I know that I am going to sound like a stereotypical recent college graduate, but this move has been tough; much more tough that I imagined. The rose colored glasses have been stripped and I am now seeing the “real world” with a new set of clear frames.
I am absolutely blessed to have an amazing internship with Girls on the Run- DC. I can honestly say that I LOVE going into work and exploring a different side of the organization. Sure the long commute sucks at times, but as soon as I step off the Metro train in the morning, I feel like I am in my element. I am happy going into the office. I am happy to be working in a city that I first fell in love with 11 years ago. The days are long, but I go to bed feeling like I have accomplished something for the day. The days when I go into my internship are the days I look forward to every week.
However, the other days are tough and seem to overshadow the good days. While I have always been an independent person and have no problems going out and doing things by myself, I have been feeling incredibly lonely. Let me preface my next statement with this: I LOVE my aunt and I am so gracious that she has generously opened her house to me while I get on my feet, but I am having a difficult time adjusting to “my new life.”
Living out in the country has been a huge change for me. My aunt’s house is in a small town, a good 50-60 minute drive to the nearest metro station. I am making very little a week (barely enough to cover my gas costs) so it is not feasible for me to go into the District to go on group runs, go to dinner, or meet new people. The town I live in does not have anything for people my age so I don’t have that option. Basically, I feel alone.

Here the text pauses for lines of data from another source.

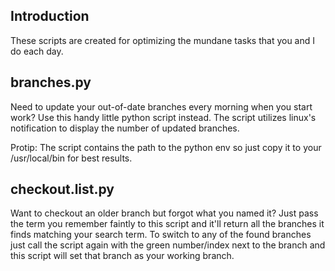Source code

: ## Introduction

These scripts are created for optimizing the mundane tasks that you and I do each day. 

## branches.py

Need to update your out-of-date branches every morning when you start work? Use this handy little python script instead. The script utilizes linux's notification to display the number of updated branches.

Protip: The script contains the path to the python env so just copy it to your /usr/local/bin for best results.

## checkout.list.py

Want to checkout an older branch but forgot what you named it? Just pass the term you remember faintly to this script and it'll return all the branches it finds matching your search term. To switch to any of the found branches just call the script again with the green number/index next to the branch and this script will set that branch as your working branch.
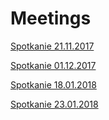 # Meetings


[Spotkanie 21.11.2017](Spotkanie21.11.2017.md)

[Spotkanie 01.12.2017](Spotkanie01.12.2017.md)

[Spotkanie 18.01.2018](Spotkanie18.01.2018.md)

[Spotkanie 23.01.2018](Spotkanie23.01.2018.md)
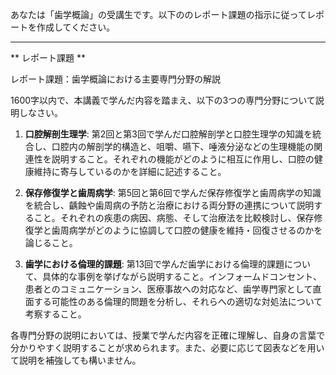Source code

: あなたは「歯学概論」の受講生です。以下ののレポート課題の指示に従ってレポートを作成してください。

---------------------------------------
** レポート課題 **

レポート課題：歯学概論における主要専門分野の解説

1600字以内で、本講義で学んだ内容を踏まえ、以下の3つの専門分野について説明しなさい。

1. **口腔解剖生理学**: 第2回と第3回で学んだ口腔解剖学と口腔生理学の知識を統合し、口腔内の解剖学的構造と、咀嚼、嚥下、唾液分泌などの生理機能の関連性を説明すること。それぞれの機能がどのように相互に作用し、口腔の健康維持に寄与しているのかを詳細に記述すること。

2. **保存修復学と歯周病学**: 第5回と第6回で学んだ保存修復学と歯周病学の知識を統合し、齲蝕や歯周病の予防と治療における両分野の連携について説明すること。それぞれの疾患の病因、病態、そして治療法を比較検討し、保存修復学と歯周病学がどのように協調して口腔の健康を維持・回復させるのかを論じること。

3. **歯学における倫理的課題**: 第13回で学んだ歯学における倫理的課題について、具体的な事例を挙げながら説明すること。インフォームドコンセント、患者とのコミュニケーション、医療事故への対応など、歯学専門家として直面する可能性のある倫理的問題を分析し、それらへの適切な対処法について考察すること。


各専門分野の説明においては、授業で学んだ内容を正確に理解し、自身の言葉で分かりやすく説明することが求められます。また、必要に応じて図表などを用いて説明を補強しても構いません。
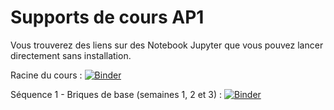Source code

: # Supports de cours AP1

Vous trouverez des liens sur des Notebook Jupyter que vous pouvez lancer directement sans installation.

Racine du cours :
[![Binder](https://mybinder.org/badge_logo.svg)](https://mybinder.org/v2/gh/UGE-IGM/amphis-AP1/HEAD?labpath=2024-2025%2F)

Séquence 1 - Briques de base (semaines 1, 2 et 3) : [![Binder](https://mybinder.org/badge_logo.svg)](https://mybinder.org/v2/gh/UGE-IGM/amphis-AP1/HEAD?labpath=2024-2025%2F1-briques-de-base%2F1-briques-de-base.ipynb)
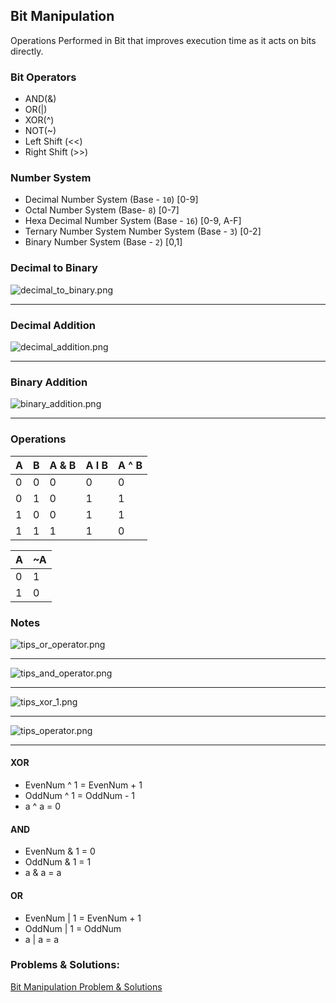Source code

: ## Bit Manipulation

Operations Performed in Bit that improves execution time as it acts on bits directly.

### Bit Operators

- AND(&)
- OR(|)
- XOR(^)
- NOT(~)
- Left Shift (<<)
- Right Shift (>>)

### Number System

- Decimal Number System (Base - `10`) [0-9]
- Octal Number System (Base- `8`) [0-7]
- Hexa Decimal Number System (Base - `16`) [0-9, A-F]
- Ternary Number System Number System (Base - `3`) [0-2]
- Binary Number System (Base - `2`) [0,1]

### Decimal to Binary

![decimal_to_binary.png](../assets/images/bit_manipulation/decimal_to_binary.png)

---------------------------------------

### Decimal Addition

![decimal_addition.png](../assets/images/bit_manipulation/decimal_addition.png)

---------------------------------------

### Binary Addition

![binary_addition.png](../assets/images/bit_manipulation/binary_addition.png)

---------------------------------------

### Operations

| A   | B   | A & B | A I B | A ^ B |
|-----|-----|-------|-------|-------|
| 0   | 0   | 0     | 0     | 0     |
| 0   | 1   | 0     | 1     | 1     |
| 1   | 0   | 0     | 1     | 1     |
| 1   | 1   | 1     | 1     | 0     |

| A   | ~A  |
|-----|-----|
| 0   | 1   |
| 1   | 0   |

### Notes

![tips_or_operator.png](../assets/images/bit_manipulation/tips_or_operator.png)

---------------------------------------

![tips_and_operator.png](../assets/images/bit_manipulation/tips_and_operator.png)

---------------------------------------

![tips_xor_1.png](../assets/images/bit_manipulation/tips_xor_1.png)

---------------------------------------

![tips_operator.png](../assets/images/bit_manipulation/tips_operator.png)

---------------------------------------

#### XOR

- EvenNum ^ 1 = EvenNum + 1
- OddNum ^ 1 = OddNum - 1
- a ^ a = 0

#### AND

- EvenNum & 1 = 0
- OddNum & 1 = 1
- a & a = a

#### OR

- EvenNum | 1 = EvenNum + 1
- OddNum | 1 = OddNum
- a | a = a

### Problems & Solutions:
[Bit Manipulation Problem & Solutions](https://github.com/santosh-1987/RubyScripts/tree/master/Scaler/bit_manipualtion)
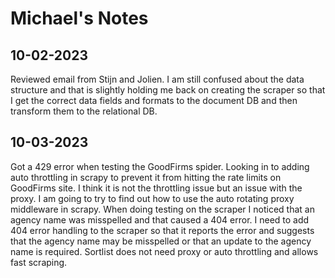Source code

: # Michael's Notes

## 10-02-2023

Reviewed email from Stijn and Jolien. I am still confused about the data structure and that is slightly holding me back on creating the scraper so that I get the correct data fields and formats to the document DB and then transform them to the relational DB.

## 10-03-2023

Got a 429 error when testing the GoodFirms spider. Looking in to adding auto throttling in scrapy to prevent it from hitting the rate limits on GoodFirms site. I think it is not the throttling issue but an issue with the proxy. I am going to try to find out how to use the auto rotating proxy middleware in scrapy. When doing testing on the scraper I noticed that an agency name was misspelled and that caused a 404 error. I need to add 404 error handling to the scraper so that it reports the error and suggests that the agency name may be misspelled or that an update to the agency name is required. Sortlist does not need proxy or auto throttling and allows fast scraping.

I wouldn’t go as far as to say that I am depressed, but I am definitely having feelings of discouragement. Of course I didn’t expect this move to be easy, but I also didn’t expect for it to be so difficult emotionally. And for whatever reason, my emotions can change at the drop of a hat. One moment I can be happy and excited and the next, I can be angry or frustrated with everything. I find myself getting nit picky and frustrated about the most random things- traffic and all the driving that I do on a daily basis being on the top of my list. Bless my parents because they have unfortunately had to deal with these sudden mood swings. They are seriously saints.
I know that there is only so much I can control right now and I know that my concerns are minuscule compared to what other people have to deal with on a daily basis. I do realize this, but for whatever reason, I can not stop fixating on my concerns and just suck them up and deal with them. Honestly, at times, I feel a bit selfish.
I know that it sounds like I am complaining, but I don’t mean for it to come across that way. I know that I am blessed to be here, to have the support of my parents who believe in me, and the ability to be around my extended family everyday. I am so grateful and I will never take all of this for granted.
So for now, I guess I just need to force myself out of this funk and try my hardest to focus on the positives. The positives are there, I just need to remind myself of them.